Overall I think the XuGong Pro is an exceptional value. If built with care it’s a versatile camera drone with very few warts that’s suitable for travel or backpacking.
FYI – In the video I mention that Hobby King had listed the kit for only $92 but it seems they’ve raised the price again. It’s back to $169. If you’re thinking of getting a XuGong v/2 Pro from HK my advice is keep returning to the product page. I’m guessing the site senses your interest and lowers the price after x number of days if you haven’t placed your order.
- XuGong frame kit
- Cobra CM-2217/20 950Kv motors
APC 10×4.5MR multirotor props
APC 10×4.5MRP multirotor props
- APM 9×4.5MR multirotor props
- APM 9×4.5MRP multirotor props
- Hobby King ‘Blue Series’ 30A ESCs
- Multistar 5200mAh 4S LiPo battery
- Aomway 5.8GHz cloverleaf antennas
- FrSky X8R receiver
- FrSky SBUS to CPPM converter
- FrSky normal precision variometer
- FrSky voltage sensor with OLED display
- Pololu RC MOSFET switch
- 5mm Wide 12-volt LED strips
- 600TVL CCD FPV Camera
- VOLO 12-volt white LEDs
- D-SUN 3A adjustable buck converter
- 2-Axis gimbal frame for GoPro camera
- DYS BGM2208-80 brushless gimbal motors
- STorM32 BGC with case and IMU
- HC-06 Bluetooth module for StorM32 board
- DJI NAZA-M Lite flashed to V2
- NEO-NM8 GPS module for NAZA
- Red anodized folding antenna mast
- Black XT60 connectors
* After some experimentation I settled on 9-inch props as the ideal diameter to eliminate jello (I currently have APC 9×4.5 props fitted.) Flight times are slightly shorter, but the higher RPMs at hover don’t have the same jello-inducing harmonics at the larger, slower rotating 10-inch props.

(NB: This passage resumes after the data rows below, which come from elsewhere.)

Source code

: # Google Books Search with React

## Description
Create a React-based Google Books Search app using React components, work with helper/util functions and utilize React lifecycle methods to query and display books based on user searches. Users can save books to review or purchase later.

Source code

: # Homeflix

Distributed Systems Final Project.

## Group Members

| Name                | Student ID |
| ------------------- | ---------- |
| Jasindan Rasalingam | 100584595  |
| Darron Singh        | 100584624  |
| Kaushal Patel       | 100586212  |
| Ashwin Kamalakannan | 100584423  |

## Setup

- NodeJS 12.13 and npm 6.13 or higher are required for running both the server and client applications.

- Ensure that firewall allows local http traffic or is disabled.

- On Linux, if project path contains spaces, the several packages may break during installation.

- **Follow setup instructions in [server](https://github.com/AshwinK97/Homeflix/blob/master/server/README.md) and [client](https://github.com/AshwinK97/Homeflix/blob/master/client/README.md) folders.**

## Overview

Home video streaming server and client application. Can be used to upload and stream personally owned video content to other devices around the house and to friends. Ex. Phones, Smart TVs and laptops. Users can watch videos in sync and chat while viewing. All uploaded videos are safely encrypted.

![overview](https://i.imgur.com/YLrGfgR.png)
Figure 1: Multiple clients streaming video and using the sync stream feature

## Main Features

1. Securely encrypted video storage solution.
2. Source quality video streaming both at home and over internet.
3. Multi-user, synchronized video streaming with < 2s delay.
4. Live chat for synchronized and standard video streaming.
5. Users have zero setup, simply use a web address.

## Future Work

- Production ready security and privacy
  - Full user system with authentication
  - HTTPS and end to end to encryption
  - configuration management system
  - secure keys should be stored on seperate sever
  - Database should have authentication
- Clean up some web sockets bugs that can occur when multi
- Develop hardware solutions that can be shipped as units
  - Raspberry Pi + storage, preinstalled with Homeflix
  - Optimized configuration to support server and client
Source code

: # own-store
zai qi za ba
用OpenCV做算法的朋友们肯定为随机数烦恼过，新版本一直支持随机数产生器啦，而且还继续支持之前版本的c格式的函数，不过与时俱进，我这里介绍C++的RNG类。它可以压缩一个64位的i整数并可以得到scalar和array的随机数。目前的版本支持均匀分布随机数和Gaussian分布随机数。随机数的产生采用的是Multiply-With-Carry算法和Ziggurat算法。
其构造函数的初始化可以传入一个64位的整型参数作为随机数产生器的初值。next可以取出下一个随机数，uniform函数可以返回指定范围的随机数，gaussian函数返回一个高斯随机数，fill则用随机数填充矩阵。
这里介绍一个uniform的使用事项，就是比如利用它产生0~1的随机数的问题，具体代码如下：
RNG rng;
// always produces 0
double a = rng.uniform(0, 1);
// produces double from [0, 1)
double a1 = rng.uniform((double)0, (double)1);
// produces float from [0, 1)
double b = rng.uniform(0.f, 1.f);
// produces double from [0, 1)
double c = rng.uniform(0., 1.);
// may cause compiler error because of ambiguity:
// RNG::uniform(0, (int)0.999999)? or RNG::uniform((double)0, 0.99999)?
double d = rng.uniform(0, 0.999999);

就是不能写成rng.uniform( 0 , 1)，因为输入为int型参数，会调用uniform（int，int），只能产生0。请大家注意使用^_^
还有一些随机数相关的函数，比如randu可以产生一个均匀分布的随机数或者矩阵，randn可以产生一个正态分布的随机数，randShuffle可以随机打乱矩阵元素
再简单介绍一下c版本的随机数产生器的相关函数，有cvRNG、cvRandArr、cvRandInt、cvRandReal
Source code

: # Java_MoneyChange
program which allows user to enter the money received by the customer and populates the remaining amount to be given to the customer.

- 8mm Composite non-marring wrench
- BLHeli firmware
- StorM32 gimbal controller setup
- Panduit PLT.6SM-C0 sub-miniature cable ties
Required to perform all-at-once ESC calibration via SBUS:
Tx Gimbal Tilt Settings
For those that are interested I have the gimbal tilt control on channel 9 of my Taranis Plus. An expo value of 60 helps to eliminate overcontrol while gimbal acceleration/deceleration and tilt position offsets are handled by the STorM32 gimbal controller via OlliW’s Brushless Gimbal Controller Tool.